SAP: Not Always the Answer

Brady may be basing the ambitious $30 million overhaul of its business processes on SAP software. But the label and sign maker declined to use SAP’s products in two key areas: product design and customer relationship management.

The reasons are straightforward. Brady process engineers found the SAP platform lacking in these areas at the time critical decisions about whether to use them were made in 2001. The company is in year three of a seven-year implementation and the key decisions about software had to be made early in the process.

Brady revamped its order-management processes because of long-standing inefficiencies. But it decided a year ago it would keep online its own internally developed method of managing its relationships with its customers.

“SAP did not meet our requirements at the time,” says Elizabeth Belmonte, Brady’s global process leader for orders. “It was a distant third [to our existing system].”

Belmonte says that SAP didn’t automatically assign leads to salespeople. The software’s ability to serve a mobile sales force was modest, and its analytical capabilities undeveloped, in her estimation. The icing on the cake? SAP’s own sales force wasn’t using the product.

Brady’s CRM requirements are long on business intelligence, data mining and customer management and Belmonte is taking a go-slow approach to replacing the homegrown platform she has. Brady is rewriting parts of its old system in SAP’s Advanced Business Application Programming language so it can talk with the rest of SAP—a process that she says “is going better than expected.”

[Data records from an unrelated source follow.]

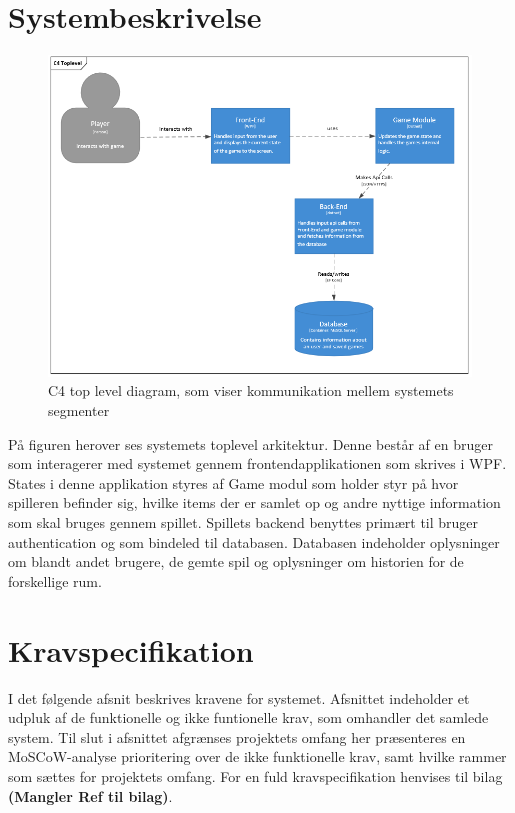 \section{Systembeskrivelse}

\begin{figure}[H]
\centering
\includegraphics[width = \textwidth]{02-Body/Images/C4TopLvlDB}
\caption{C4 top level diagram, som viser kommunikation mellem systemets segmenter}
\label{fig:C4TopLvlDB}
\end{figure}

På figuren herover ses systemets toplevel arkitektur.
Denne består af en bruger som interagerer med systemet gennem frontendapplikationen som skrives i WPF. States i denne applikation styres af Game modul som holder styr på hvor spilleren befinder sig, hvilke items der er samlet op og andre nyttige information som skal bruges gennem spillet.
Spillets backend benyttes primært til bruger authentication og som bindeled til databasen.
Databasen indeholder oplysninger om blandt andet brugere, de gemte spil og oplysninger om historien for de forskellige rum.

\newpage


\section{Kravspecifikation}
\label{sec:kravspec}

I det følgende afsnit beskrives kravene for systemet. Afsnittet indeholder et udpluk af de funktionelle og ikke funtionelle krav, som omhandler det samlede system. Til slut i afsnittet afgrænses projektets omfang her præsenteres en MoSCoW-analyse prioritering over de ikke funktionelle krav, samt hvilke rammer som sættes for projektets omfang. For en fuld kravspecifikation henvises til bilag \textbf{(Mangler Ref til bilag)}.\\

In the next few years Brady will start looking at other vendors—including Siebel Systems, as well as SAP—for upgrading its customer management software.

“We have made significant progress in automatic lead assignment and mobile [wireless] sales” support, since Brady made its decision not to use us, says Angela Bandlow, director of CRM product marketing at SAP.

SAP’s current CRM platform ties into ordering, supply chain, manufacturing and financial systems.

“To capitalize on their investment in SAP, we’re the lowest cost solution they can find,” Bandlow contends.

Executive consultant Ray Bogart of IBM’s SAP practice says that it’s not unusual, though, for a company to mix and match software from different vendors to best meet its needs.

“Brady is driven by their catalog business which has intense customer-value tracking requirements,” says Bogart, who adds that SAP has made big improvements in both its CRM and Product Lifecycle Management modules in the past year.

But Brady found SAP’s Product Lifecycle Management module also lacking.

“[The SAP PLM] capabilities are not where they need to be,” says Linda Dean, global process leader for Brady.

Specifically, Dean felt the PLM module is too rigid. “We’re not used to operating in the disciplined way the software requires,” she says. For example, SAP would not allow Brady to use its own product development templates without extensive—and expensive—customization.

Also, Belmonte says the module doesn’t handle step-by-step process automation very well. Brady wanted a system that quickly walks an engineer through a list of product development tasks on screen.

“It’s been quite some time since they looked at the product,” says Stephan Schindewolf, VP of product management for Product Lifecycle Management for SAP. “There have been a lot of enhancements in usability—including better graphic user interfaces.”

He admits that in previous versions of PLM, workflow was inflexible. The latest version includes a wizard that helps users set up their own templates and fields without custom coding.

For now, Brady is sticking with its own existing product- development software while it gets ready to test products from several other vendors this fall, including EDS’ Teamcenter and Sopheon Accolade.

Whichever vendor Brady eventually chooses, the software will need to handle a totally redesigned product development cycle at the label company. Previously, each unit had its own product development regime. By unifying all divisions around one process, the company hopes to boost the sale of products less than three years old to 25% of overall sales. That figure currently stands at 18%, a number that has stood static for many years.

The six-part cycle includes idea screening, concept analysis, design and development, scale up, pre-launch marketing and post-launch product tracking. The redesigned process was implemented in August 2001 and Dean says there are some early indications it’s working. She’s waiting for formal metrics to become available in July.

In the meantime, SAP’s sales force is now using SAP’s own software to manage contacts with its customers.